Wie sich Staaten annähern: Panda, Diplomatie & Co
Gerade betreibt die chinesische Regierung in Berlin „Panda-Diplomatie“ – mit Erfolg. Andere Staaten umschmeicheln stattdessen mit Satelliten, Fisch und Fußball.
Cui Tiankai, Pekings Mann in den USA, meinte mal: „Es gibt zwei chinesische Botschafter in Washington: mich und das Pandajunge im National Zoo.“ Was den Chinesen der Bär, ist den Mongolen das Pferd. Während Peking – wie gerade im Berliner Zoo – Diplomatie mit den seltenen Pandas betreibt, umschmeichelt Ulan Bator ausländische Staatschefs mit seinen Pferden. Von denen gibt es nicht nur ein paar Exemplare mehr (derzeit wohl drei Millionen, also mehr, als das Land Einwohner hat), die Reaktionen fallen auch nicht ganz so enthusiastisch aus.

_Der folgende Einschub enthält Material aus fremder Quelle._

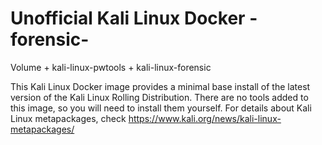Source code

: # Unofficial Kali Linux Docker -forensic-
Volume + kali-linux-pwtools + kali-linux-forensic

This Kali Linux Docker image provides a minimal base install of the latest version of the Kali Linux Rolling Distribution. There are no tools added to this image, so you will need to install them yourself. For details about Kali Linux metapackages, check https://www.kali.org/news/kali-linux-metapackages/
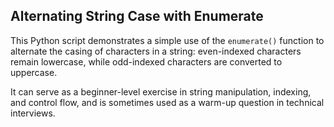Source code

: ## Alternating String Case with Enumerate

This Python script demonstrates a simple use of the `enumerate()` function to alternate the casing of characters in a string: even-indexed characters remain lowercase, while odd-indexed characters are converted to uppercase.

It can serve as a beginner-level exercise in string manipulation, indexing, and control flow, and is sometimes used as a warm-up question in technical interviews.
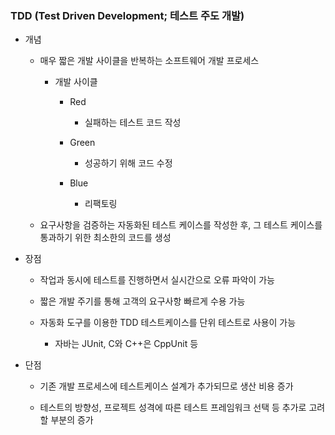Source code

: ### TDD (Test Driven Development; 테스트 주도 개발)

- 개념
  
  - 매우 짧은 개발 사이클을 반복하는 소프트웨어 개발 프로세스
    
    - 개발 사이클
      
      - Red
        
        - 실패하는 테스트 코드 작성
      
      - Green
        
        - 성공하기 위해 코드 수정
      
      - Blue
        
        - 리팩토링
  
  - 요구사항을 검증하는 자동화된 테스트 케이스를 작성한 후, 그 테스트 케이스를 통과하기 위한 최소한의 코드를 생성

- 장점
  
  - 작업과 동시에 테스트를 진행하면서 실시간으로 오류 파악이 가능
  
  - 짧은 개발 주기를 통해 고객의 요구사항 빠르게 수용 가능
  
  - 자동화 도구를 이용한 TDD 테스트케이스를 단위 테스트로 사용이 가능
    
    - 자바는 JUnit, C와 C++은 CppUnit 등

- 단점
  
  - 기존 개발 프로세스에 테스트케이스 설계가 추가되므로 생산 비용 증가
  
  - 테스트의 방향성, 프로젝트 성격에 따른 테스트 프레임워크 선택 등 추가로 고려할 부분의 증가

Als die Mongolei noch Volksrepublik war, beschenkte die Regierung unter anderem den sowjetischen Staatschef Leonid Breschnew und Rumäniens Diktator Nicolae Ceausescu. Heute orientiert sich das Land stark Richtung Westen, schickte sogar Soldaten nach Afghanistan und, an der Seite der USA, in den Irak. Also gehen die mongolischen Pferde, deren Vorfahren einst die Truppen Dschingis Khans bis ans Kaspische Meer trugen, jetzt als Botschafter Richtung Washington. Wenigstens war das der Plan.
Der damalige US-Verteidigungsminister Donald Rumsfeld bekam bei seinem Besuch 2005 einen Wallach geschenkt, er taufte ihn „Montana“, nach der Heimat seiner Frau. Die mongolische Steppe erinnere ihn an die Landschaft dort. 2014 war Rumsfelds Nachfolger Chuck Hagel dran. Dessen Pferd heißt Shamrock, so wie das Maskottchen von Hagels Highschool. Beide Minister verzichteten aber darauf, ihre Geschenke mit nach Hause zu nehmen. Im Fall von Rumsfeld gab es nach sechs Jahren immerhin ein – auf Twitter dokumentiertes – Wiedersehen.

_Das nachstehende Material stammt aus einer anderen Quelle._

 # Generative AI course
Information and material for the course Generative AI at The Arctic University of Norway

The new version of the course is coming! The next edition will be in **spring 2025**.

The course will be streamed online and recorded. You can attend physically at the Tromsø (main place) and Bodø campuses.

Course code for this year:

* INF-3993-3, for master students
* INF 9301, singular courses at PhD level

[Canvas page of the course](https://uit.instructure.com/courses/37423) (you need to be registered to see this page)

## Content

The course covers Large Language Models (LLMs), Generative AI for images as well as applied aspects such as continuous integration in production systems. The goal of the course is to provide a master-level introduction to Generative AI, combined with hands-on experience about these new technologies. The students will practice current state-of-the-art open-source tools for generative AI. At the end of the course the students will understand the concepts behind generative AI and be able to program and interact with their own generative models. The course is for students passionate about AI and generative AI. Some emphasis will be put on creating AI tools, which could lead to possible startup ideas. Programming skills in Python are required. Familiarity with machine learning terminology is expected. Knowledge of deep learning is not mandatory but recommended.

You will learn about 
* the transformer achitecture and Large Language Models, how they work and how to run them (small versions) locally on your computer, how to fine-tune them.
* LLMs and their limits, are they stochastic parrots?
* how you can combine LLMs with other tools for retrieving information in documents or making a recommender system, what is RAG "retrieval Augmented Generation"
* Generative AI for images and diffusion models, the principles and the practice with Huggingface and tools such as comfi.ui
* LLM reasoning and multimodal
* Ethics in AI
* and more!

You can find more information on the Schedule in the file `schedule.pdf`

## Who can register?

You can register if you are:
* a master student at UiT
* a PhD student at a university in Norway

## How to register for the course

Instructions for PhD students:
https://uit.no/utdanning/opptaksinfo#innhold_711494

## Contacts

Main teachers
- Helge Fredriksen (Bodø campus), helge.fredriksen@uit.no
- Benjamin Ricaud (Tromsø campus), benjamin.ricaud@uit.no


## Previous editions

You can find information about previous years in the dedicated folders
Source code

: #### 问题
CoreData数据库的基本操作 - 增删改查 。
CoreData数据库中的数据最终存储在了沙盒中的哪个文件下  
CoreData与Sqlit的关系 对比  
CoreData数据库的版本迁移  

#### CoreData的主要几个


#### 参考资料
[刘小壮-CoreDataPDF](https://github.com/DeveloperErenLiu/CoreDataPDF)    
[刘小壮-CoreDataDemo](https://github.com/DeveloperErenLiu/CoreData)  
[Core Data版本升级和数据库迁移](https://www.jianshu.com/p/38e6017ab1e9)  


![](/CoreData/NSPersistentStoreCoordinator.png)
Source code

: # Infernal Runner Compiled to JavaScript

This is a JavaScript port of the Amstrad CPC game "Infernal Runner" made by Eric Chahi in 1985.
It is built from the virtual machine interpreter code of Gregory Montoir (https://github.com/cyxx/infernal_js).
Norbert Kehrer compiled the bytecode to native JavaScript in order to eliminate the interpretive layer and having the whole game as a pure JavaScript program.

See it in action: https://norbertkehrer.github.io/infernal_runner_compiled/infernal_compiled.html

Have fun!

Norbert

Ex-Präsident George W. Bush ließ vor seinem Mongolei-Besuch vorsichtshalber mit der gebotenen Sensibilität mitteilen, dass er kein Pferd wünsche. Um die gefürchtete, weil abführend wirkende Stutenmilch kam jedoch auch er nicht herum.
FUSSBALDIPLOMATIE
Fußball ist sozialer Kitt, über Schichten und Generationen hinweg – und manchmal auch über Ländergrenzen. Besonders die fußballbesessenen Türken haben in der Vergangenheit versucht, alte Feindseligkeiten durch Sport zu überwinden.

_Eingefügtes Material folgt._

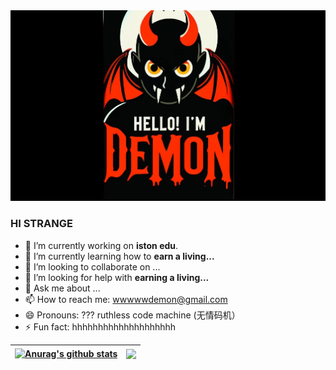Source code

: <img with="100%" alt="Hello, I'm Demon!" src="./assets/demon.png" />

### HI STRANGE
- 🔭 I’m currently working on **iston edu**.
- 🌱 I’m currently learning how to **earn a living...**
- 👯 I’m looking to collaborate on ...
- 🤔 I’m looking for help with **earning a living...**
- 💬 Ask me about ...
- 📫 How to reach me: wwwwwdemon@gmail.com
- 😄 Pronouns: ??? ruthless code machine (无情码机）
- ⚡ Fun fact: hhhhhhhhhhhhhhhhhhhh

| <a href="https://github.com/lilhammer111/lilhammer111"><img align="center" src="https://github-readme-stats.vercel.app/api?username=lilhammer111&show_icons=true&include_all_commits=true&theme=buefy&hide_border=true" alt="Anurag's github stats" /></a> | <a href="https://github.com/lilhammer111/lilhammer111"><img align="center" src="https://github-readme-stats.vercel.app/api/top-langs/?username=lilhammer111&layout=compact&theme=buefy&hide_border=true" /></a> |
| ------------- | ------------- |


<!--
**lilhammer111/lilhammer111** is a ✨ _special_ ✨ repository because its `README.md` (this file) appears on your GitHub profile.

Here are some ideas to get you started:

- 🔭 I’m currently working on ...
- 🌱 I’m currently learning ...
- 👯 I’m looking to collaborate on ...
- 🤔 I’m looking for help with ...
- 💬 Ask me about ...
- 📫 How to reach me: ...
- 😄 Pronouns: ...
- ⚡ Fun fact: ...
-->
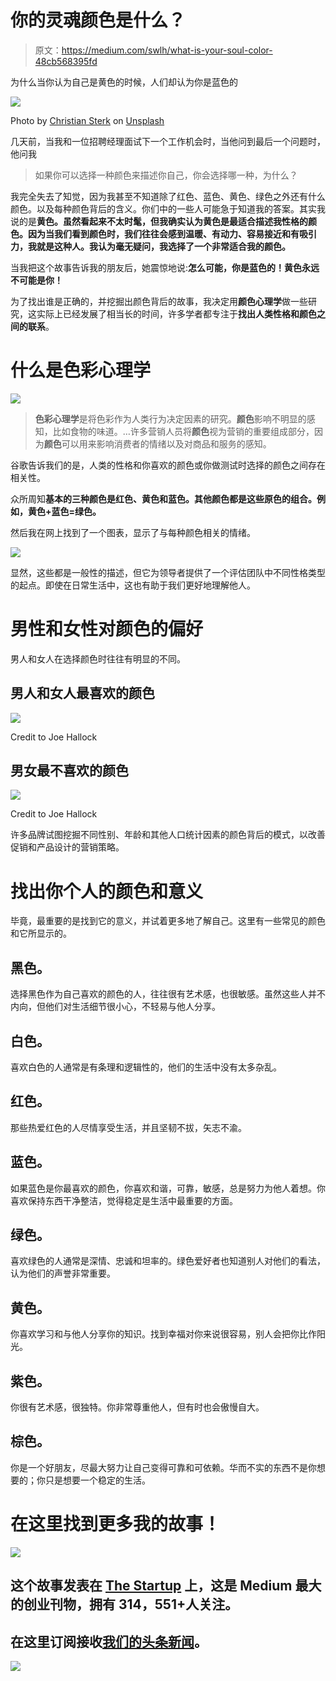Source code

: # 你的灵魂颜色是什么？

> 原文：<https://medium.com/swlh/what-is-your-soul-color-48cb568395fd>

为什么当你认为自己是黄色的时候，人们却认为你是蓝色的

![](img/8ec7535dffdb6b381848fdd6d8469f7d.png)

Photo by [Christian Sterk](https://unsplash.com/@christiansterk?utm_source=medium&utm_medium=referral) on [Unsplash](https://unsplash.com?utm_source=medium&utm_medium=referral)

几天前，当我和一位招聘经理面试下一个工作机会时，当他问到最后一个问题时，他问我

> 如果你可以选择一种颜色来描述你自己，你会选择哪一种，为什么？

我完全失去了知觉，因为我甚至不知道除了红色、蓝色、黄色、绿色之外还有什么颜色。以及每种颜色背后的含义。你们中的一些人可能急于知道我的答案。其实我说的是**黄色。虽然看起来不太时髦，但我确实认为黄色是最适合描述我性格的颜色。因为当我们看到颜色时，我们往往会感到温暖、有动力、容易接近和有吸引力，我就是这种人。我认为毫无疑问，我选择了一个非常适合我的颜色。**

当我把这个故事告诉我的朋友后，她震惊地说:**怎么可能，你是蓝色的！黄色永远不可能是你！**

为了找出谁是正确的，并挖掘出颜色背后的故事，我决定用**颜色心理学**做一些研究，这实际上已经发展了相当长的时间，许多学者都专注于**找出人类性格和颜色之间的联系**。

# 什么是色彩心理学

![](img/5cbfbc8bf88289ce9ff7440272bf041a.png)

> **色彩心理学**是将色彩作为人类行为决定因素的研究。**颜色**影响不明显的感知，比如食物的味道。…许多营销人员将**颜色**视为营销的重要组成部分，因为**颜色**可以用来影响消费者的情绪以及对商品和服务的感知。

谷歌告诉我们的是，人类的性格和你喜欢的颜色或你做测试时选择的颜色之间存在相关性。

众所周知**基本的三种颜色是红色、黄色和蓝色。其他颜色都是这些原色的组合。例如，黄色+蓝色=绿色。**

然后我在网上找到了一个图表，显示了与每种颜色相关的情绪。

![](img/5879fd8b74a919ef08078449504042a1.png)

显然，这些都是一般性的描述，但它为领导者提供了一个评估团队中不同性格类型的起点。即使在日常生活中，这也有助于我们更好地理解他人。

# 男性和女性对颜色的偏好

男人和女人在选择颜色时往往有明显的不同。

## 男人和女人最喜欢的颜色

![](img/6a1113b676ab37a6f1d5bc950ceb7e31.png)

Credit to Joe Hallock

## 男女最不喜欢的颜色

![](img/f55261d7cabf6cae1ea05bc801c023fc.png)

Credit to Joe Hallock

许多品牌试图挖掘不同性别、年龄和其他人口统计因素的颜色背后的模式，以改善促销和产品设计的营销策略。

# 找出你个人的颜色和意义

毕竟，最重要的是找到它的意义，并试着更多地了解自己。这里有一些常见的颜色和它所显示的。

## **黑色。**

选择黑色作为自己喜欢的颜色的人，往往很有艺术感，也很敏感。虽然这些人并不内向，但他们对生活细节很小心，不轻易与他人分享。

## **白色。**

喜欢白色的人通常是有条理和逻辑性的，他们的生活中没有太多杂乱。

## **红色。**

那些热爱红色的人尽情享受生活，并且坚韧不拔，矢志不渝。

## **蓝色。**

如果蓝色是你最喜欢的颜色，你喜欢和谐，可靠，敏感，总是努力为他人着想。你喜欢保持东西干净整洁，觉得稳定是生活中最重要的方面。

## **绿色。**

喜欢绿色的人通常是深情、忠诚和坦率的。绿色爱好者也知道别人对他们的看法，认为他们的声誉非常重要。

## **黄色。**

你喜欢学习和与他人分享你的知识。找到幸福对你来说很容易，别人会把你比作阳光。

## **紫色。**

你很有艺术感，很独特。你非常尊重他人，但有时也会傲慢自大。

## **棕色。**

你是一个好朋友，尽最大努力让自己变得可靠和可依赖。华而不实的东西不是你想要的；你只是想要一个稳定的生活。

# 在这里找到更多我的故事！

[![](img/308a8d84fb9b2fab43d66c117fcc4bb4.png)](https://medium.com/swlh)

## 这个故事发表在 [The Startup](https://medium.com/swlh) 上，这是 Medium 最大的创业刊物，拥有 314，551+人关注。

## 在这里订阅接收[我们的头条新闻](http://growthsupply.com/the-startup-newsletter/)。

[![](img/b0164736ea17a63403e660de5dedf91a.png)](https://medium.com/swlh)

Von „Fußballdiplomatie“ sprach man zum Beispiel, als der damalige Premier Erdogan und Syriens Präsident Assad 2007 in Aleppo das Spiel zwischen dem örtlichen Klub Al-Ittihad und Fenerbahçe Istanbul verfolgten. Einen nachhaltigen Effekt hatte dies allerdings so wenig wie das WM-Qualifikationsspiel 2009 gegen Armenien: Damals war Präsident Abdullah Gül nach Eriwan gereist und hatte seinen armenischen Amtskollegen getroffen.
GASTRODIPLOMACY
Großbritanniens Premier Winston Churchill trank und aß gerne, und so ist sein Name bis heute verbunden mit der „Tabletop Diplomacy“ – der Praxis, Politik in der gelösteren Atmosphäre eines Dinners zu betreiben. Seitdem sind weitere diplomatische Strategien rund ums Essen hinzugekommen. Bei der „Gastrodiplomacy“ versuchen Staaten, ihr Ansehen mithilfe ihrer Küche zu verbessern. Dabei zielen sie auf die breite Öffentlichkeit in anderen Ländern. Der Begriff „Culinary diplomacy“, oft im gleichen Sinne verwandt, bezieht sich eher auf offizielle Anlässe mit klarem Protokoll.
Vorreiter der Gastrodiplomacy war Thailand, das Anfang der Nullerjahre eine Kampagne startete, um die Zahl thailändischer Restaurants in aller Welt zu erhöhen. So sollte der Export von Lebensmitteln angekurbelt und Wissen über die eigene Kultur verbreitet werden. Viele Staaten haben nachgezogen, etwa Peru. Dessen zuvor wenig bekannte Nationalspeise Ceviche – roher, kalt marinierter Fisch – hat es nun zu gewisser Popularität gebracht. Besonders für Mittelmächte sei Gastrodiplomacy effektiv, schreibt die Expertin Mary Jo A. Pham.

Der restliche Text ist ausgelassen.